From 25a7812cd0867043ec0a045c41e6bd3981d69bc4 Mon Sep 17 00:00:00 2001
From: Tom Lane <tgl@sss.pgh.pa.us>
Date: Mon, 13 Mar 2023 15:19:00 -0400
Subject: Fix JSON error reporting for many cases of erroneous string values.

The majority of error exit cases in json_lex_string() failed to
set lex->token_terminator, causing problems for the error context
reporting code: it would see token_terminator less than token_start
and do something more or less nuts.  In v14 and up the end result
could be as bad as a crash in report_json_context().  Older
versions accidentally avoided that fate; but all versions produce
error context lines that are far less useful than intended,
because they'd stop at the end of the prior token instead of
continuing to where the actually-bad input is.

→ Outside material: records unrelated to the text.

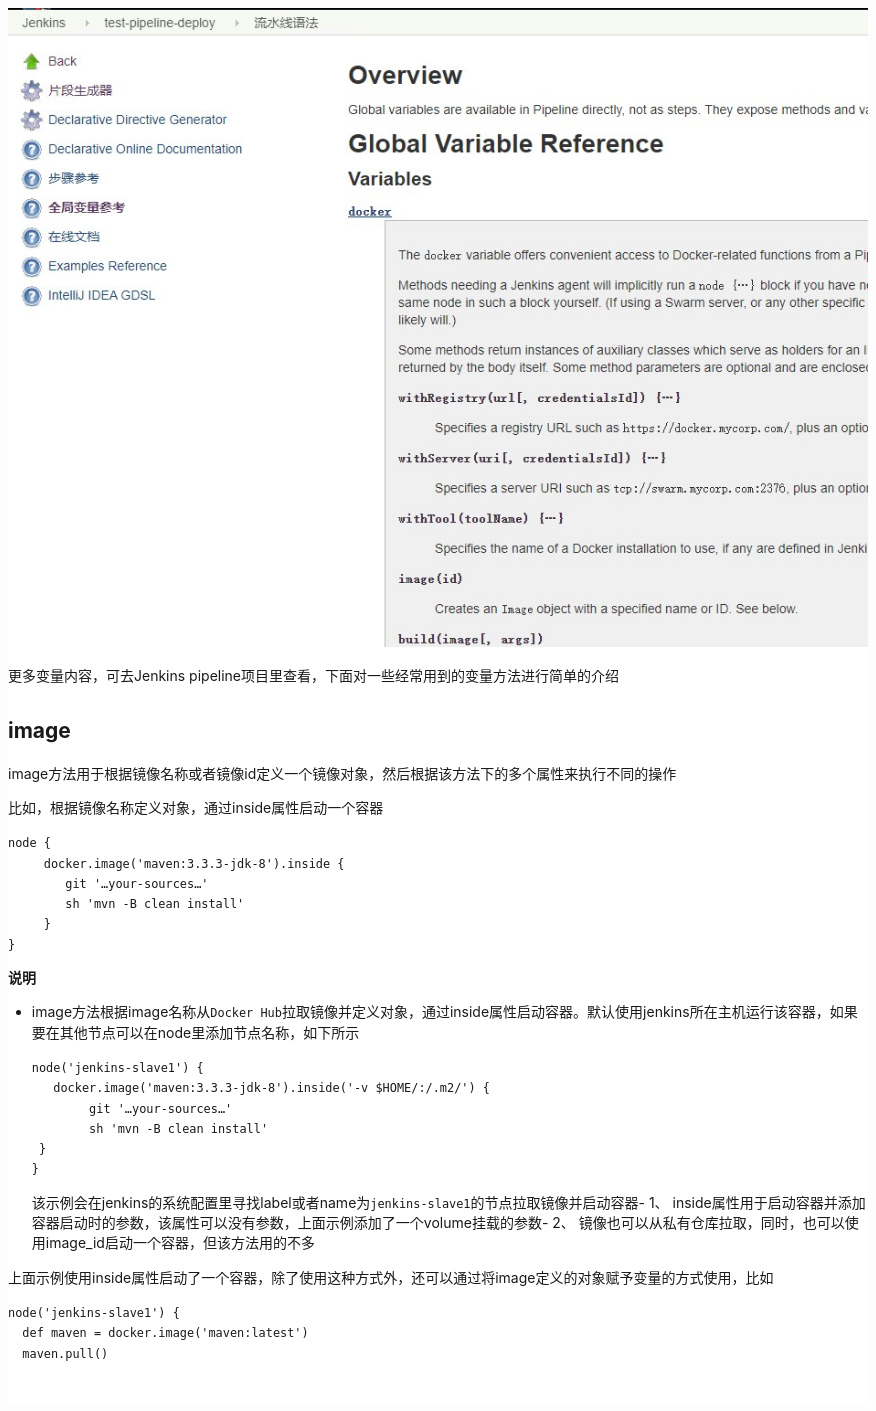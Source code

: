 <img alt="" src="assets/9a0953336b814714bc90aa1a1d36acec.jpg"/></p>
<p>更多变量内容，可去Jenkins pipeline项目里查看，下面对一些经常用到的变量方法进行简单的介绍</p>
<h2 id="image">image</h2>
<p>image方法用于根据镜像名称或者镜像id定义一个镜像对象，然后根据该方法下的多个属性来执行不同的操作</p>
<p>比如，根据镜像名称定义对象，通过inside属性启动一个容器</p>
<pre><code>node {
     docker.image('maven:3.3.3-jdk-8').inside {
        git '…your-sources…'
        sh 'mvn -B clean install'
     }
}
</code></pre>
<p><strong>说明</strong></p>
<ul>
<li><p>image方法根据image名称从<code>Docker Hub</code>拉取镜像并定义对象，通过inside属性启动容器。默认使用jenkins所在主机运行该容器，如果要在其他节点可以在node里添加节点名称，如下所示</p>
<pre><code>node('jenkins-slave1') {
   docker.image('maven:3.3.3-jdk-8').inside('-v $HOME/:/.m2/') {
        git '…your-sources…'
        sh 'mvn -B clean install'
 }
}
</code></pre>
<p>该示例会在jenkins的系统配置里寻找label或者name为<code>jenkins-slave1</code>的节点拉取镜像并启动容器-
1、 inside属性用于启动容器并添加容器启动时的参数，该属性可以没有参数，上面示例添加了一个volume挂载的参数-
2、 镜像也可以从私有仓库拉取，同时，也可以使用image_id启动一个容器，但该方法用的不多</p></li>
</ul>
<p>上面示例使用inside属性启动了一个容器，除了使用这种方式外，还可以通过将image定义的对象赋予变量的方式使用，比如</p>
<pre><code>node('jenkins-slave1') {
  def maven = docker.image('maven:latest')
  maven.pull()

To fix, invent some macros that make it less notationally painful
to do the right thing.  Also add documentation about what the
function is actually required to do; and in >= v14, add an assertion
in report_json_context about token_terminator being sufficiently
far advanced.

Per report from Nikolay Shaplov.  Back-patch to all supported
versions.

Discussion: https://postgr.es/m/7332649.x5DLKWyVIX@thinkpad-pgpro
---
 src/common/jsonapi.c | 76 ++++++++++++++++++++++++++++++++--------------------
 1 file changed, 47 insertions(+), 29 deletions(-)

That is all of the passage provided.